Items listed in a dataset
━━━━━━━━━━━━━━━━
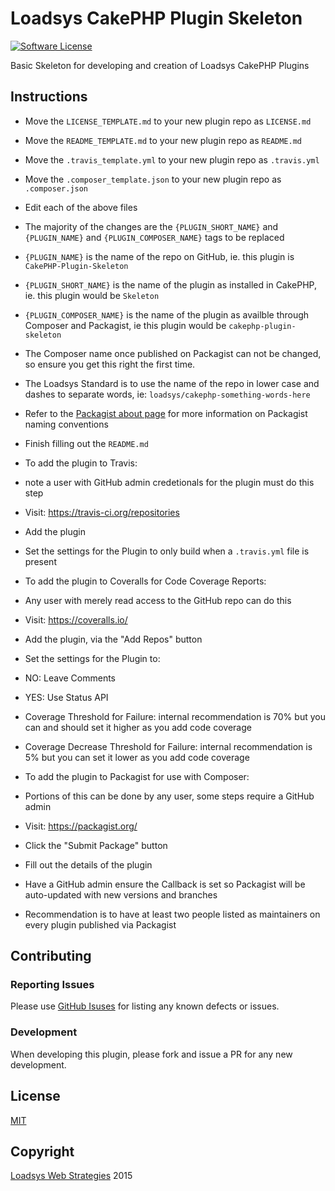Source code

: # Loadsys CakePHP Plugin Skeleton

[![Software License](https://img.shields.io/badge/license-MIT-brightgreen.svg?style=flat-square)](LICENSE.md)

Basic Skeleton for developing and creation of Loadsys CakePHP Plugins

## Instructions

* Move the `LICENSE_TEMPLATE.md` to your new plugin repo as `LICENSE.md`
* Move the `README_TEMPLATE.md` to your new plugin repo as `README.md`
* Move the `.travis_template.yml` to your new plugin repo as `.travis.yml`
* Move the `.composer_template.json` to your new plugin repo as `.composer.json`

* Edit each of the above files
* The majority of the changes are the `{PLUGIN_SHORT_NAME}` and `{PLUGIN_NAME}` and `{PLUGIN_COMPOSER_NAME}` tags to be replaced
* `{PLUGIN_NAME}` is the name of the repo on GitHub, ie. this plugin is `CakePHP-Plugin-Skeleton`
* `{PLUGIN_SHORT_NAME}` is the name of the plugin as installed in CakePHP, ie. this plugin would be `Skeleton`
* `{PLUGIN_COMPOSER_NAME}` is the name of the plugin as availble through Composer and Packagist, ie this plugin would be `cakephp-plugin-skeleton`
* The Composer name once published on Packagist can not be changed, so ensure you get this right the first time.
* The Loadsys Standard is to use the name of the repo in lower case and dashes to separate words, ie: `loadsys/cakephp-something-words-here`
* Refer to the [Packagist about page](https://packagist.org/about) for more information on Packagist naming conventions
* Finish filling out the `README.md`
* To add the plugin to Travis:
 * note a user with GitHub admin credetionals for the plugin must do this step
 * Visit: https://travis-ci.org/repositories
 * Add the plugin
 * Set the settings for the Plugin to only build when a `.travis.yml` file is present

* To add the plugin to Coveralls for Code Coverage Reports:
 * Any user with merely read access to the GitHub repo can do this
 * Visit: https://coveralls.io/
 * Add the plugin, via the "Add Repos" button
 * Set the settings for the Plugin to:
  * NO: Leave Comments
  * YES: Use Status API
  * Coverage Threshold for Failure: internal recommendation is 70% but you can and should set it higher as you add code coverage
  * Coverage Decrease Threshold for Failure: internal recommendation is 5% but you can set it lower as you add code coverage

* To add the plugin to Packagist for use with Composer:
 * Portions of this can be done by any user, some steps require a GitHub admin
 * Visit: https://packagist.org/
 * Click the "Submit Package" button
 * Fill out the details of the plugin
 * Have a GitHub admin ensure the Callback is set so Packagist will be auto-updated with new versions and branches
 * Recommendation is to have at least two people listed as maintainers on every plugin published via Packagist

## Contributing

### Reporting Issues

Please use [GitHub Isuses](https://github.com/loadsys/CakePHP-Plugin-Skeleton/issues) for listing any known defects or issues.

### Development

When developing this plugin, please fork and issue a PR for any new development.

## License ##

[MIT](https://github.com/loadsys/CakePHP-Plugin-Skeleton/blob/master/LICENSE.md)


## Copyright ##

[Loadsys Web Strategies](http://www.loadsys.com) 2015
━━━━━━━━━━━━━━━━
Instructions to follow → Repeat every entry above precisely, leaving each picture out.

Solution to this exercise →
Source code

: # Loadsys CakePHP Plugin Skeleton

[![Software License](https://img.shields.io/badge/license-MIT-brightgreen.svg?style=flat-square)](LICENSE.md)

Basic Skeleton for developing and creation of Loadsys CakePHP Plugins

## Instructions

* Move the `LICENSE_TEMPLATE.md` to your new plugin repo as `LICENSE.md`
* Move the `README_TEMPLATE.md` to your new plugin repo as `README.md`
* Move the `.travis_template.yml` to your new plugin repo as `.travis.yml`
* Move the `.composer_template.json` to your new plugin repo as `.composer.json`

* Edit each of the above files
* The majority of the changes are the `{PLUGIN_SHORT_NAME}` and `{PLUGIN_NAME}` and `{PLUGIN_COMPOSER_NAME}` tags to be replaced
* `{PLUGIN_NAME}` is the name of the repo on GitHub, ie. this plugin is `CakePHP-Plugin-Skeleton`
* `{PLUGIN_SHORT_NAME}` is the name of the plugin as installed in CakePHP, ie. this plugin would be `Skeleton`
* `{PLUGIN_COMPOSER_NAME}` is the name of the plugin as availble through Composer and Packagist, ie this plugin would be `cakephp-plugin-skeleton`
* The Composer name once published on Packagist can not be changed, so ensure you get this right the first time.
* The Loadsys Standard is to use the name of the repo in lower case and dashes to separate words, ie: `loadsys/cakephp-something-words-here`
* Refer to the [Packagist about page](https://packagist.org/about) for more information on Packagist naming conventions
* Finish filling out the `README.md`
* To add the plugin to Travis:
 * note a user with GitHub admin credetionals for the plugin must do this step
 * Visit: https://travis-ci.org/repositories
 * Add the plugin
 * Set the settings for the Plugin to only build when a `.travis.yml` file is present

* To add the plugin to Coveralls for Code Coverage Reports:
 * Any user with merely read access to the GitHub repo can do this
 * Visit: https://coveralls.io/
 * Add the plugin, via the "Add Repos" button
 * Set the settings for the Plugin to:
  * NO: Leave Comments
  * YES: Use Status API
  * Coverage Threshold for Failure: internal recommendation is 70% but you can and should set it higher as you add code coverage
  * Coverage Decrease Threshold for Failure: internal recommendation is 5% but you can set it lower as you add code coverage

* To add the plugin to Packagist for use with Composer:
 * Portions of this can be done by any user, some steps require a GitHub admin
 * Visit: https://packagist.org/
 * Click the "Submit Package" button
 * Fill out the details of the plugin
 * Have a GitHub admin ensure the Callback is set so Packagist will be auto-updated with new versions and branches
 * Recommendation is to have at least two people listed as maintainers on every plugin published via Packagist

## Contributing

### Reporting Issues

Please use [GitHub Isuses](https://github.com/loadsys/CakePHP-Plugin-Skeleton/issues) for listing any known defects or issues.

### Development

When developing this plugin, please fork and issue a PR for any new development.

## License ##

[MIT](https://github.com/loadsys/CakePHP-Plugin-Skeleton/blob/master/LICENSE.md)


## Copyright ##

[Loadsys Web Strategies](http://www.loadsys.com) 2015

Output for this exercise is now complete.